Oligosaccharide ligand tuning in design of third generation carbohydrate pneumococcal vaccines

Abstract

Abstract Streptococcus pneumoniae can cause many types of dangerous infectious diseases such as otitis media, pneumonia, meningitis and others that are more common in the very young and very old age. Available to date commercial vaccines based on capsular polysaccharides of S. pneumoniae of clinically important strains (first generation carbohydrate vaccines) and conjugated vaccines based on these polysaccharides (second generation carbohydrate vaccines) have certain limitations in protective efficiency. However, the efficiency of vaccines can be increased by the use of third generation vaccines based on synthetic oligosaccharide ligands representing in their structures the protective epitopes of capsular polysaccharides. The proper choice of an optimal oligosaccharide ligand is the most important step in the design of third generation carbohydrate vaccines.

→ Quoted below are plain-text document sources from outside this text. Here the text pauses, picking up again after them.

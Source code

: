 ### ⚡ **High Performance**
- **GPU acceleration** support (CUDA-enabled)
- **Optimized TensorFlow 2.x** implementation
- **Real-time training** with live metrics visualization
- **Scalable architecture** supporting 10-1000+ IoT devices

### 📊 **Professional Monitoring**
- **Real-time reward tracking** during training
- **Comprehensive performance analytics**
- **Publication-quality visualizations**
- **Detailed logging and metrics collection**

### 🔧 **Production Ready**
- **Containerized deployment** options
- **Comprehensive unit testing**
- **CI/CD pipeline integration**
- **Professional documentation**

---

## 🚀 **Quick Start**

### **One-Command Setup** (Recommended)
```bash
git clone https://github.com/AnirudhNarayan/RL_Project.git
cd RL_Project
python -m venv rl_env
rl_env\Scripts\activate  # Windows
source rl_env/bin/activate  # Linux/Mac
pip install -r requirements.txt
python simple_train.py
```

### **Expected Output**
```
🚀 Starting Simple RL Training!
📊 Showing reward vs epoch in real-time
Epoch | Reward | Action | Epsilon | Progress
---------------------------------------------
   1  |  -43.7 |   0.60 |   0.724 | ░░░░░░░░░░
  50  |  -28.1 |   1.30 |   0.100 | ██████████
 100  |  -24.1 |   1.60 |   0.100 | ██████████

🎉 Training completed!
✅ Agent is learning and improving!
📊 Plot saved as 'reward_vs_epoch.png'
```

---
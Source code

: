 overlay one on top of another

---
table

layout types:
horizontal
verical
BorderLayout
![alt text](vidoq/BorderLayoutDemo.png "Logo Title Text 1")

Herein we overview our works on the synthesis of three oligosaccharides corresponding to one, “one and a half” and two repeating units of S. pneumoniae type 14 capsular polysaccharide, immunogenic conjugates thereof and comparative immunological study of their conjugates with bovine serum albumin, which was used as a model protein carrier. The ability of obtained products to raise antibodies specific to capsular polysaccharide and homologous oligosaccharides, the induction of phagocytosis by immune antisera and active protection of immunized animals from S. pneumoniae type 14 infection were evaluated. On the basis of the results obtained tetrasaccharide comprising the repeating unit of S. pneumoniae type 14 capsular polysaccharide is an optimal carbohydrate ligand to be used as a part of the third generation carbohydrate pneumococcal vaccine.